Extracted data:
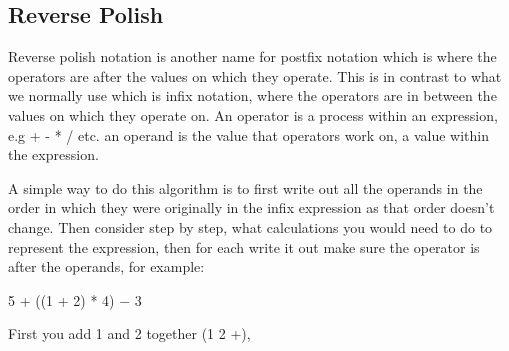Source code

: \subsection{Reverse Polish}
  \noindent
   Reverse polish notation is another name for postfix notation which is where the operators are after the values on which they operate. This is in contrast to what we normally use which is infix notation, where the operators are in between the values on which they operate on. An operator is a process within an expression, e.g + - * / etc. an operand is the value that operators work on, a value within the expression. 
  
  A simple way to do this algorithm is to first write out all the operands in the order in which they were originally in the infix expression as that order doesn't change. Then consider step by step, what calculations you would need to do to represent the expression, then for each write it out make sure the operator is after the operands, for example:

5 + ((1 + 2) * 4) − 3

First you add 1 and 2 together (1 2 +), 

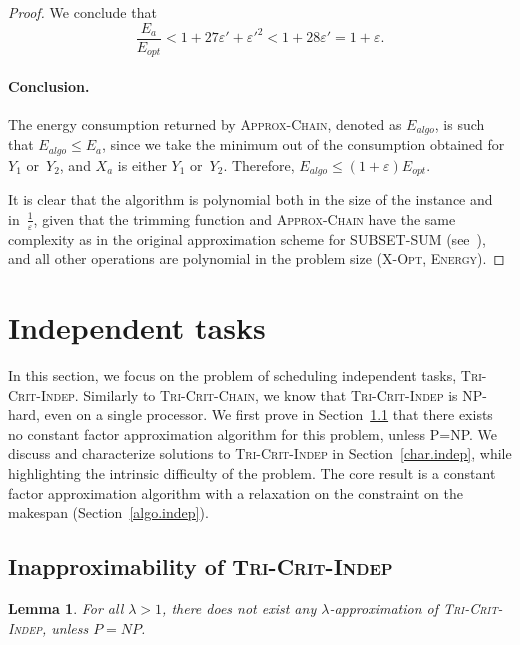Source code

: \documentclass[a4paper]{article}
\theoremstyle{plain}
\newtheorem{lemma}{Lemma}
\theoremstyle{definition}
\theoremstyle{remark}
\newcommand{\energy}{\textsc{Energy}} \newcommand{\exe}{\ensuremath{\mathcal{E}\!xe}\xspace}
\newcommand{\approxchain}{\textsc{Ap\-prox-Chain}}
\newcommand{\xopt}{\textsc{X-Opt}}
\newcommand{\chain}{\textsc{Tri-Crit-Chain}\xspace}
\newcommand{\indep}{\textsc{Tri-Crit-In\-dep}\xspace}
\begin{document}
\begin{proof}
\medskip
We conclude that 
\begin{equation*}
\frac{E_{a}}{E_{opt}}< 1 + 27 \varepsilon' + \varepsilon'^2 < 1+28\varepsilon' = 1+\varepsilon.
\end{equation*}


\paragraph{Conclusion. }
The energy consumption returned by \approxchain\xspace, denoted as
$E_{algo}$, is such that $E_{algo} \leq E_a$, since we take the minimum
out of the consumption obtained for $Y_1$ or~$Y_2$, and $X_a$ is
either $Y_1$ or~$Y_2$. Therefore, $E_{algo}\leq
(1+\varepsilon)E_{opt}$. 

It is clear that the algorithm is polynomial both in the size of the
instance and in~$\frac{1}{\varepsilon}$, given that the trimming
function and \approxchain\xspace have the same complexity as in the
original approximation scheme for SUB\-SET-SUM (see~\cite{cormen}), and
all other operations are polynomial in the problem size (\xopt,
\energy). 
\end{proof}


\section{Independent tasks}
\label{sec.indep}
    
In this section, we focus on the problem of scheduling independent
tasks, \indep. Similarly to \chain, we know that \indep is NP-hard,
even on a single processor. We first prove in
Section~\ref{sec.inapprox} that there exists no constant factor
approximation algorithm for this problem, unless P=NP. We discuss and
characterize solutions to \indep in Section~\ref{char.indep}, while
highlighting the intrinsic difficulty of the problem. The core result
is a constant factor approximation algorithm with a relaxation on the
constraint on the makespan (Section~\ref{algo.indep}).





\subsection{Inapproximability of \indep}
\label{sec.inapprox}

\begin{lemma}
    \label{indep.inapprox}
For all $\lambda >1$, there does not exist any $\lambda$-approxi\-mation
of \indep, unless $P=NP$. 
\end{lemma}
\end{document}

...

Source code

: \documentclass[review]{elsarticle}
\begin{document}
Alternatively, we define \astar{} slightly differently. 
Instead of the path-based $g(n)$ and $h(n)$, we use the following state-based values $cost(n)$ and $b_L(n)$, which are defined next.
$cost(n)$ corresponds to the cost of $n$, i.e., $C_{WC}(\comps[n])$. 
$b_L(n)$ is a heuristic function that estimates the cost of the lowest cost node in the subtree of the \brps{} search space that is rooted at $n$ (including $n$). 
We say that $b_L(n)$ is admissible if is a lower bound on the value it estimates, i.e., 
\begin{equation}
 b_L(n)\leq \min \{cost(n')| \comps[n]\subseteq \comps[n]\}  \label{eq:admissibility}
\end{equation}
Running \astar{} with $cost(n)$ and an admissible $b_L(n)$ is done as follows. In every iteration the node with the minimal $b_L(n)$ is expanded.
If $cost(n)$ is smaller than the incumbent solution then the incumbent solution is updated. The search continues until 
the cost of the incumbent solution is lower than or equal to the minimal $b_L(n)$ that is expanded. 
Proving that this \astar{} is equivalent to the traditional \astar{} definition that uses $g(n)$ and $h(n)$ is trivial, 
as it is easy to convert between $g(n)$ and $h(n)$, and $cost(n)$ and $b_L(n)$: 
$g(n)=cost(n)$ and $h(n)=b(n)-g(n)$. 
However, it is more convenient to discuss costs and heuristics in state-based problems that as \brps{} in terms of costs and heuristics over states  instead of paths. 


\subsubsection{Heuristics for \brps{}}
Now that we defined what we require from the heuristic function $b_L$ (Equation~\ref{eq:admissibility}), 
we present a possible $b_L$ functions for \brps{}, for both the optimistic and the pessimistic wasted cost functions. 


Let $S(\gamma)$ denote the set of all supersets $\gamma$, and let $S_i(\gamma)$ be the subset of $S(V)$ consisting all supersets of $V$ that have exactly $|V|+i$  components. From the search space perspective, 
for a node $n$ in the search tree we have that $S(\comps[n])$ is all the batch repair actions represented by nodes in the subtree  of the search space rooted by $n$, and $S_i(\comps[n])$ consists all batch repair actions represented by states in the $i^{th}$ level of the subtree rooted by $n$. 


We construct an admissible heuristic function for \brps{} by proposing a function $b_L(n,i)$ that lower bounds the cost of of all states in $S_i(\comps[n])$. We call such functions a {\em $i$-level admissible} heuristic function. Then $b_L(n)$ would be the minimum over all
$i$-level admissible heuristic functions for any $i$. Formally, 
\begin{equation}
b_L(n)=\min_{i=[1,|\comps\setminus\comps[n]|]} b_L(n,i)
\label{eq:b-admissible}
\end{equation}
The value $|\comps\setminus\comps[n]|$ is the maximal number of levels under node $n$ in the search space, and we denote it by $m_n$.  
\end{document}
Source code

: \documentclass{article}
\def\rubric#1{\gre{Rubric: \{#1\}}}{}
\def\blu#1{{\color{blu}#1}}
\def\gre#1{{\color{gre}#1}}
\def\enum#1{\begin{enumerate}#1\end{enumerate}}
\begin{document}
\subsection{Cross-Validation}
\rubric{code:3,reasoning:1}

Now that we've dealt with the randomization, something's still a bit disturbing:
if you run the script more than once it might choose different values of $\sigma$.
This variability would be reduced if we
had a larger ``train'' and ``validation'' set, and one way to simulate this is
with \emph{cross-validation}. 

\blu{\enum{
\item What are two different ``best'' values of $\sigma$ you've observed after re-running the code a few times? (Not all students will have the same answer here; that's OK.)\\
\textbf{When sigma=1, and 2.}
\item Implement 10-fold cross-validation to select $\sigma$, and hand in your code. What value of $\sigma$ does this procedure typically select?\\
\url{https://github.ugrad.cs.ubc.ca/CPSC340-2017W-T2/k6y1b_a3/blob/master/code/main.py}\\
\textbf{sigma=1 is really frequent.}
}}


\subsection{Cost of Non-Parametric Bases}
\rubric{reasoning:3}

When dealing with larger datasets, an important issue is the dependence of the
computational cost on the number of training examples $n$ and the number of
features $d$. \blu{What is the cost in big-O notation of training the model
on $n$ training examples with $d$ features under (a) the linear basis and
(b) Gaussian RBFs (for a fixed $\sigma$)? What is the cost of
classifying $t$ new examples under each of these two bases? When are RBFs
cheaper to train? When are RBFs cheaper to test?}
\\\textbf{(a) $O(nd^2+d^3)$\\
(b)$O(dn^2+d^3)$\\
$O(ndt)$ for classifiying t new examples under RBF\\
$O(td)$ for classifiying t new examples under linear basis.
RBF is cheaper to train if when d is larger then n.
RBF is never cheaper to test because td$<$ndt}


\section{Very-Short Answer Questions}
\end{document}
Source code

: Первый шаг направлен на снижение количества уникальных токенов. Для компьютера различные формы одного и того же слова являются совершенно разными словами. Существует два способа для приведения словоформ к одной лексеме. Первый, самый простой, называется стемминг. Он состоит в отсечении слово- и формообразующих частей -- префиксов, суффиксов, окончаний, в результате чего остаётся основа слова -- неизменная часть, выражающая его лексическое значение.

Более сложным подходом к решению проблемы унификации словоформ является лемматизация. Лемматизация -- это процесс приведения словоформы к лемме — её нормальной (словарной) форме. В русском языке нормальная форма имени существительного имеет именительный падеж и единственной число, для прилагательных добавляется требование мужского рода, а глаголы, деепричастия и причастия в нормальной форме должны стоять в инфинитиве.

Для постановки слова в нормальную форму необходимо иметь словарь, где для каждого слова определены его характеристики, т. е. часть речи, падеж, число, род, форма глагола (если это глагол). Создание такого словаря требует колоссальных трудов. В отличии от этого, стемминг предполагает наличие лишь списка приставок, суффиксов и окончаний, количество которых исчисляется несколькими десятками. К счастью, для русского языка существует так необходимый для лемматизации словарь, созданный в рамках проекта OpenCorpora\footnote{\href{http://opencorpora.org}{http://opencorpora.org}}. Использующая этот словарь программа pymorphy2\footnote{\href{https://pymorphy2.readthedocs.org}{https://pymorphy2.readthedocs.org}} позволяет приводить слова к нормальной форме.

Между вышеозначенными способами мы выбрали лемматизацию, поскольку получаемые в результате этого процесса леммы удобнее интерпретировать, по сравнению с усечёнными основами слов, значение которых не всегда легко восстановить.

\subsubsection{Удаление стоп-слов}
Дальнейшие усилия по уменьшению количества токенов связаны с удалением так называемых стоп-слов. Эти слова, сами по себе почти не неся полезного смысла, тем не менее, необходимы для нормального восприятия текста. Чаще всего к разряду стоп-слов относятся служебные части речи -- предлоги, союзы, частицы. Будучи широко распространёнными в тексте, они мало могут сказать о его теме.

Work to be completed:
Where the string "varepsilon" shows up in the listing above, copy the line that holds it.

The completed task:
\frac{E_{a}}{E_{opt}}< 1 + 27 \varepsilon' + \varepsilon'^2 < 1+28\varepsilon' = 1+\varepsilon.
(1+\varepsilon)E_{opt}$. 
instance and in~$\frac{1}{\varepsilon}$, given that the trimming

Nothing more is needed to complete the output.